When making analyses of great solos, jazz teachers like to look at the scales and arpeggios used and try to relate them to the underlying chord sequence. The operation consists of extracting all the notes in a passage and stringing them out in order of pitch. The ones you decide don’t belong to your scheme you call passing notes. So before you even begin your explanation of the passage you have already double-guessed what the player was thinking (assuming he was actually thinking).
Some of the theory behind this relies on making an artificial distinction between scales and arpeggios or chord tones. In classical times it was no problem: you simply bang out all the notes simultaneously, and if you like the sound, they form an arpeggio. If they sound horrible, that was a scale. But nowadays you have to know what you’re doing because some scales have less notes than some complex chords and people’s ears have got used to all sorts of stuff.
Coltrane’s solo on Resolution, a tune with echoes of Thelonious Monk’s Bemsha Swing, that forms part 2 of A Love Supreme, has straighforward passages in E-flat minor pentatonic spiced with some visits to unrelated major keys. But some of his coolest licks lend themselves more to MOVES analysis than to the traditional method. In the solo passage below, he interjects some +3 -4 moves that echo bars 22-23 of the theme. Same goes for the -6 moves that occurs throughout the solo, reminding us of the strange diminished feel of the piece. Note the ending of the phrase in both the theme and the solo (bars 23 and 128), a typical Trane rhythmic figure that everyone and his dog was playing by the end of the sixties and which still won’t go away.

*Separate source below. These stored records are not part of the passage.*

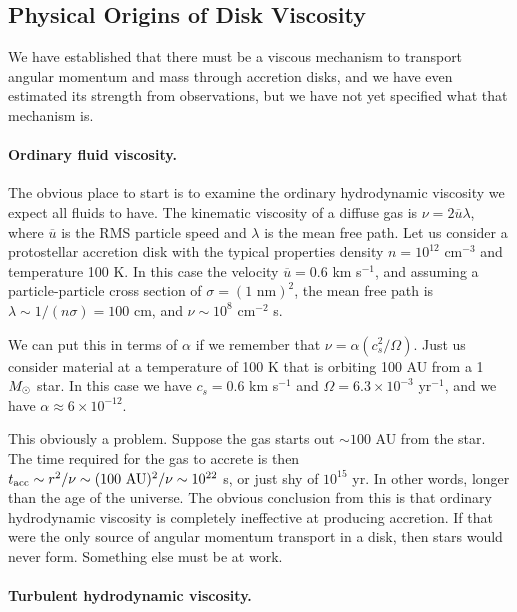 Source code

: \subsection{Physical Origins of Disk Viscosity}

We have established that there must be a viscous mechanism to transport angular momentum and mass through accretion disks, and we have even estimated its strength from observations, but we have not yet specified what that mechanism is.

\paragraph{Ordinary fluid viscosity.}

The obvious place to start is to examine the ordinary hydrodynamic viscosity we expect all fluids to have. The kinematic viscosity of a diffuse gas is $\nu = 2\overline{u}\lambda$, where $\overline{u}$ is the RMS particle speed and $\lambda$ is the mean free path.
Let us consider a protostellar accretion disk with the typical properties density $n=10^{12}$ cm$^{-3}$ and temperature 100 K. In this case the velocity $\overline{u} = 0.6$ km s$^{-1}$, and assuming a particle-particle cross section of $\sigma=(1\mbox{ nm})^2$, the mean free path is $\lambda \sim 1/(n\sigma)=100$ cm, and $\nu \sim 10^8$ cm$^{-2}$ s.

We can put this in terms of $\alpha$ if we remember that $\nu = \alpha (c_s^2/\Omega)$. Just us consider material at a temperature of 100 K that is orbiting 100 AU from a 1 $M_{\odot}$ star. In this case we have $c_s = 0.6$ km s$^{-1}$ and $\Omega = 6.3\times 10^{-3}$ yr$^{-1}$, and we have $\alpha \approx 6\times 10^{-12}$.

This obviously a problem. Suppose the gas starts out $\sim 100$ AU from the star. The time required for the gas to accrete is then $t_{\rm acc}\sim r^2/\nu \sim (100\mbox{ AU})^2/\nu \sim 10^{22}$ s, or just shy of $10^{15}$ yr. In other words, longer than the age of the universe. The obvious conclusion from this is that ordinary hydrodynamic viscosity is completely ineffective at producing accretion. If that were the only source of angular momentum transport in a disk, then stars would never form. Something else must be at work.

\paragraph{Turbulent hydrodynamic viscosity.}

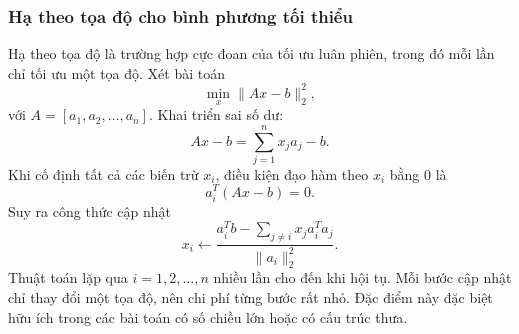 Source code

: \subsubsection*{Hạ theo tọa độ cho bình phương tối thiểu}
Hạ theo tọa độ là trường hợp cực đoan của tối ưu luân phiên, trong đó mỗi lần chỉ tối ưu một tọa độ. Xét bài toán
\begin{equation}
    \min_x \|Ax-b\|_2^2,
    \label{eq_cd_ls}
\end{equation}
với $A=[a_1,a_2,\dots,a_n]$. Khai triển sai số dư:
\begin{equation}
    Ax-b=\sum_{j=1}^{n}x_ja_j-b.
    \label{eq_cd_expansion}
\end{equation}
Khi cố định tất cả các biến trừ $x_i$, điều kiện đạo hàm theo $x_i$ bằng $0$ là
\begin{equation}
    a_i^{T}(Ax-b)=0.
    \label{eq_cd_derivative}
\end{equation}
Suy ra công thức cập nhật
\begin{equation}
    x_i
    \leftarrow
    \frac{a_i^{T}b-\sum_{j\neq i}x_j a_i^{T}a_j}
         {\|a_i\|_2^2}.
    \label{eq_cd_update_ls}
\end{equation}
Thuật toán lặp qua $i=1,2,\dots,n$ nhiều lần cho đến khi hội tụ. Mỗi bước cập nhật chỉ thay đổi một tọa độ, nên chi phí từng bước rất nhỏ. Đặc điểm này đặc biệt hữu ích trong các bài toán có số chiều lớn hoặc có cấu trúc thưa.

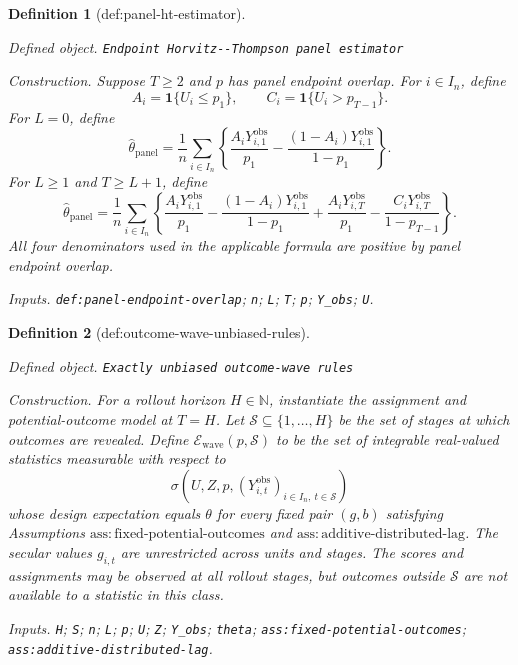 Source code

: \documentclass{article}
\newtheorem{definition}{Definition}
\begin{document}
\begin{definition}[def:panel-ht-estimator]\label{def:panel-ht-estimator}
\par\smallskip\noindent\emph{Defined object.} \texttt{Endpoint Horvitz-\allowbreak{}-\allowbreak{}Thompson panel estimator}
\par\smallskip\noindent\emph{Construction.} Suppose \(T\ge2\) and \(p\) has panel endpoint overlap.  For \(i\in I_n\), define
\[
 A_i=\mathbf 1\{U_i\le p_1\},
 \qquad C_i=\mathbf 1\{U_i>p_{T-1}\}.
\]
For \(L=0\), define
\[
 \widehat\theta_{\mathrm{panel}}
 =\frac1n\sum_{i\in I_n}
 \left\{
 \frac{A_iY^{\mathrm{obs}}_{i,1}}{p_1}
 -\frac{(1-A_i)Y^{\mathrm{obs}}_{i,1}}{1-p_1}
 \right\}.
\]
For \(L\ge1\) and \(T\ge L+1\), define
\[
 \widehat\theta_{\mathrm{panel}}
 =\frac1n\sum_{i\in I_n}
 \left\{
 \frac{A_iY^{\mathrm{obs}}_{i,1}}{p_1}
 -\frac{(1-A_i)Y^{\mathrm{obs}}_{i,1}}{1-p_1}
 +\frac{A_iY^{\mathrm{obs}}_{i,T}}{p_1}
 -\frac{C_iY^{\mathrm{obs}}_{i,T}}{1-p_{T-1}}
 \right\}.
\]
All four denominators used in the applicable formula are positive by panel endpoint overlap.
\par\smallskip\noindent\emph{Inputs.} \texttt{def:\allowbreak{}panel-\allowbreak{}endpoint-\allowbreak{}overlap}; \texttt{n}; \texttt{L}; \texttt{T}; \texttt{p}; \texttt{Y\_\allowbreak{}obs}; \texttt{U}.
\end{definition}

\begin{definition}[def:outcome-wave-unbiased-rules]\label{def:outcome-wave-unbiased-rules}
\par\smallskip\noindent\emph{Defined object.} \texttt{Exactly unbiased outcome-\allowbreak{}wave rules}
\par\smallskip\noindent\emph{Construction.} For a rollout horizon \(H\in\mathbb N\), instantiate the assignment and potential-outcome model at \(T=H\).  Let \(\mathcal S\subseteq\{1,\ldots,H\}\) be the set of stages at which outcomes are revealed.  Define \(\mathcal E_{\mathrm{wave}}(p,\mathcal S)\) to be the set of integrable real-valued statistics measurable with respect to
\[
 \sigma\!\left(U,Z,p,
       (Y^{\mathrm{obs}}_{i,t})_{i\in I_n,\ t\in\mathcal S}\right)
\]
whose design expectation equals \(\theta\) for every fixed pair \((g,b)\) satisfying Assumptions \(\mathrm{ass:fixed\text{-}potential\text{-}outcomes}\) and \(\mathrm{ass:additive\text{-}distributed\text{-}lag}\).  The secular values \(g_{i,t}\) are unrestricted across units and stages.  The scores and assignments may be observed at all rollout stages, but outcomes outside \(\mathcal S\) are not available to a statistic in this class.
\par\smallskip\noindent\emph{Inputs.} \texttt{H}; \texttt{S}; \texttt{n}; \texttt{L}; \texttt{p}; \texttt{U}; \texttt{Z}; \texttt{Y\_\allowbreak{}obs}; \texttt{theta}; \texttt{ass:\allowbreak{}fixed-\allowbreak{}potential-\allowbreak{}outcomes}; \texttt{ass:\allowbreak{}additive-\allowbreak{}distributed-\allowbreak{}lag}.
\end{definition}
\end{document}
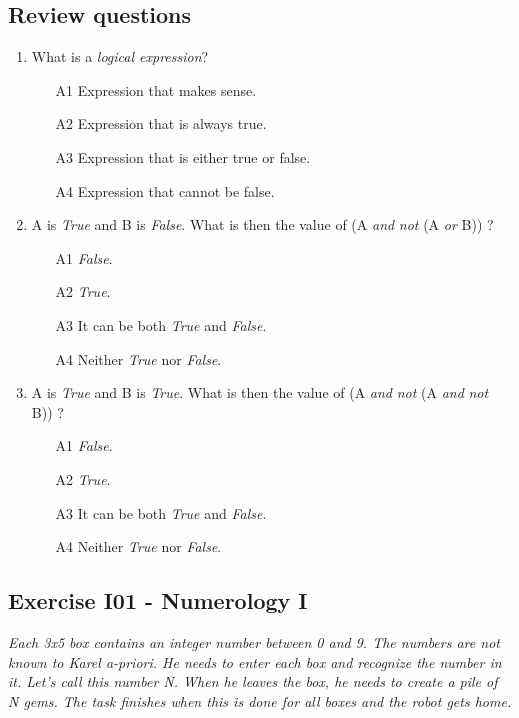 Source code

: \documentclass[article,A4,12pt]{llncs}
\begin{document}
{{{{\begin{center}
\end{center}


\subsection{Review questions}

\begin{enumerate}
\item What is a {\em logical expression}? 
\begin{enumerate}
\item[A1] Expression that makes sense.
\item[A2] Expression that is always true. 
\item[A3] Expression that is either true or false.
\item[A4] Expression that cannot be false.
\end{enumerate}
\item A is {\em True} and B is {\em False}. What is then the value of (A {\em and} {\em not} (A {\em or} B)) ?
\begin{enumerate}
\item[A1] {\em False}.
\item[A2] {\em True}.
\item[A3] It can be both {\em True} and {\em False}.
\item[A4] Neither {\em True} nor {\em False}.
\end{enumerate}
\item A is {\em True} and B is {\em True}. What is then the value of (A {\em and} {\em not} (A {\em and} {\em not} B)) ?
\begin{enumerate}
\item[A1] {\em False}.
\item[A2] {\em True}.
\item[A3] It can be both {\em True} and {\em False}.
\item[A4] Neither {\em True} nor {\em False}.
\end{enumerate}
\end{enumerate}

\subsection{Exercise I01 - Numerology I}

{\em Each 3x5 box contains an integer number between 0 and 9. The numbers are not known to Karel a-priori. He needs to enter each box and recognize the number in it. Let's call this number N. When he leaves the box, he needs to create a pile of N gems. The task finishes when this is done for all boxes and the robot gets home.}

}}}}
\end{document}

Trane took this interest in intervals to extremes in later years, and some of his compositions make no sense at all if you search for a conventional octave-span scale. Track 2 of the Meditations album, Compassion, has a floating melody which I play on shakuhachi in the video below to the accompaniment of a London riot. The theme is a slow two-note figure spanning a -3 move (descending minor third) drifting wherever the fancy leads. In fact the whole album uses the kind of ideas you could write out on the back of an envelope using MOVES notation, and which lend themselves to analysis in terms of short scales.